[[ Material to process, beginning ]]

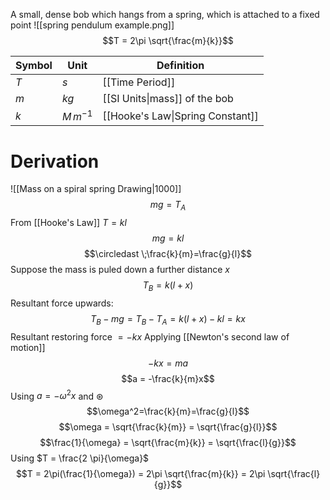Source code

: A small, dense bob which hangs from a spring, which is attached to a fixed point
![[spring pendulum example.png]]
$$T = 2\pi \sqrt{\frac{m}{k}}$$

| Symbol | Unit | Definition |
| ------ | ---- | ---------- |
| $T$      | $s$     |  [[Time Period]]          |
| $m$      | $kg$     |  [[SI Units\|mass]] of the bob          |
| $k$       | $M \,m^{-1}$     | [[Hooke's Law\|Spring Constant]]           |
# Derivation
![[Mass on a spiral spring Drawing|1000]]
$$mg = T_A$$
From [[Hooke's Law]] $T = kl$
$$mg = kl$$
$$\circledast \;\frac{k}{m}=\frac{g}{l}$$
Suppose the mass is puled down a further distance $x$
$$T_B = k(l+x)$$
Resultant force upwards:
$$T_B -mg=T_B-T_A=k(l+x)-kl = kx$$
Resultant restoring force $= -kx$
Applying [[Newton's second law of motion]]
$$-kx = ma$$
$$a = -\frac{k}{m}x$$
Using $a = -\omega ^2 x$ and $\circledast$
$$\omega^2=\frac{k}{m}=\frac{g}{l}$$
$$\omega = \sqrt{\frac{k}{m}} = \sqrt{\frac{g}{l}}$$
$$\frac{1}{\omega} = \sqrt{\frac{m}{k}} = \sqrt{\frac{l}{g}}$$
Using $T = \frac{2 \pi}{\omega}$
$$T = 2\pi(\frac{1}{\omega}) = 2\pi \sqrt{\frac{m}{k}} = 2\pi \sqrt{\frac{l}{g}}$$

[[ Material to process, end ]]

Try it
What is wanted is a copy of every line in the listing that includes the word "Using".

Answer box
Using $a = -\omega ^2 x$ and $\circledast$
Using $T = \frac{2 \pi}{\omega}$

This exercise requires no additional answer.